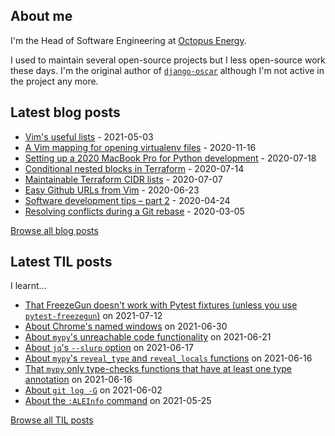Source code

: ## About me
I'm the Head of Software Engineering at [Octopus Energy](https://octopus.energy/).

I used to maintain several open-source projects but I less open-source work these days. I'm the original author of [`django-oscar`](https://github.com/django-oscar/django-oscar) although I'm not active in the project any more. 
## Latest blog posts
- [Vim's useful lists](https://codeinthehole.com/tips/vim-lists/) - 2021-05-03
- [A Vim mapping for opening virtualenv files](https://codeinthehole.com/tips/a-vim-mapping-for-opening-virtualenv-files/) - 2020-11-16
- [Setting up a 2020 MacBook Pro for Python development](https://codeinthehole.com/guides/settings-up-a-2020-macbook-for-python-development/) - 2020-07-18
- [Conditional nested blocks in Terraform](https://codeinthehole.com/tips/conditional-nested-blocks-in-terraform/) - 2020-07-14
- [Maintainable Terraform CIDR lists](https://codeinthehole.com/tips/terraform-cidrs/) - 2020-07-07
- [Easy Github URLs from Vim](https://codeinthehole.com/tips/easy-github-urls-from-vim/) - 2020-06-23
- [Software development tips – part 2](https://codeinthehole.com/tips/software-development-tips-part2/) - 2020-04-24
- [Resolving conflicts during a Git rebase](https://codeinthehole.com/guides/resolving-conflicts-during-a-git-rebase/) - 2020-03-05

[Browse all blog posts](https://codeinthehole.com/writing/)
## Latest TIL posts
I learnt...
- [That FreezeGun doesn't work with Pytest fixtures (unless you use `pytest-freezegun`)](https://til.codeinthehole.com/posts/that-freezegun-doesnt-work-with-pytest-fixtures/) on 2021-07-12
- [About Chrome's named windows](https://til.codeinthehole.com/posts/about-chromes-named-windows/) on 2021-06-30
- [About `mypy`'s unreachable code functionality](https://til.codeinthehole.com/posts/about-mypys-unreachable-code-functionality/) on 2021-06-21
- [About `jq`'s `--slurp` option](https://til.codeinthehole.com/posts/about-jqs-slurp-option/) on 2021-06-17
- [About `mypy`'s `reveal_type` and `reveal_locals` functions](https://til.codeinthehole.com/posts/about-mypys-revealtype-and-reveallocals-functions/) on 2021-06-16
- [That `mypy` only type-checks functions that have at least one type annotation](https://til.codeinthehole.com/posts/that-mypy-only-typechecks-functions-that-have-at-least-one-type-annotation/) on 2021-06-16
- [About `git log -G`](https://til.codeinthehole.com/posts/about-git-log-g/) on 2021-06-02
- [About the `:ALEInfo` command](https://til.codeinthehole.com/posts/about-the-aleinfo-command/) on 2021-05-25

[Browse all TIL posts](https://til.codeinthehole.com)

> WHAT YOU WILL DO: Whenever a line in the listing above includes the word "functions", return that line.

> YOUR RESPONSE:
- [About `mypy`'s `reveal_type` and `reveal_locals` functions](https://til.codeinthehole.com/posts/about-mypys-revealtype-and-reveallocals-functions/) on 2021-06-16
- [That `mypy` only type-checks functions that have at least one type annotation](https://til.codeinthehole.com/posts/that-mypy-only-typechecks-functions-that-have-at-least-one-type-annotation/) on 2021-06-16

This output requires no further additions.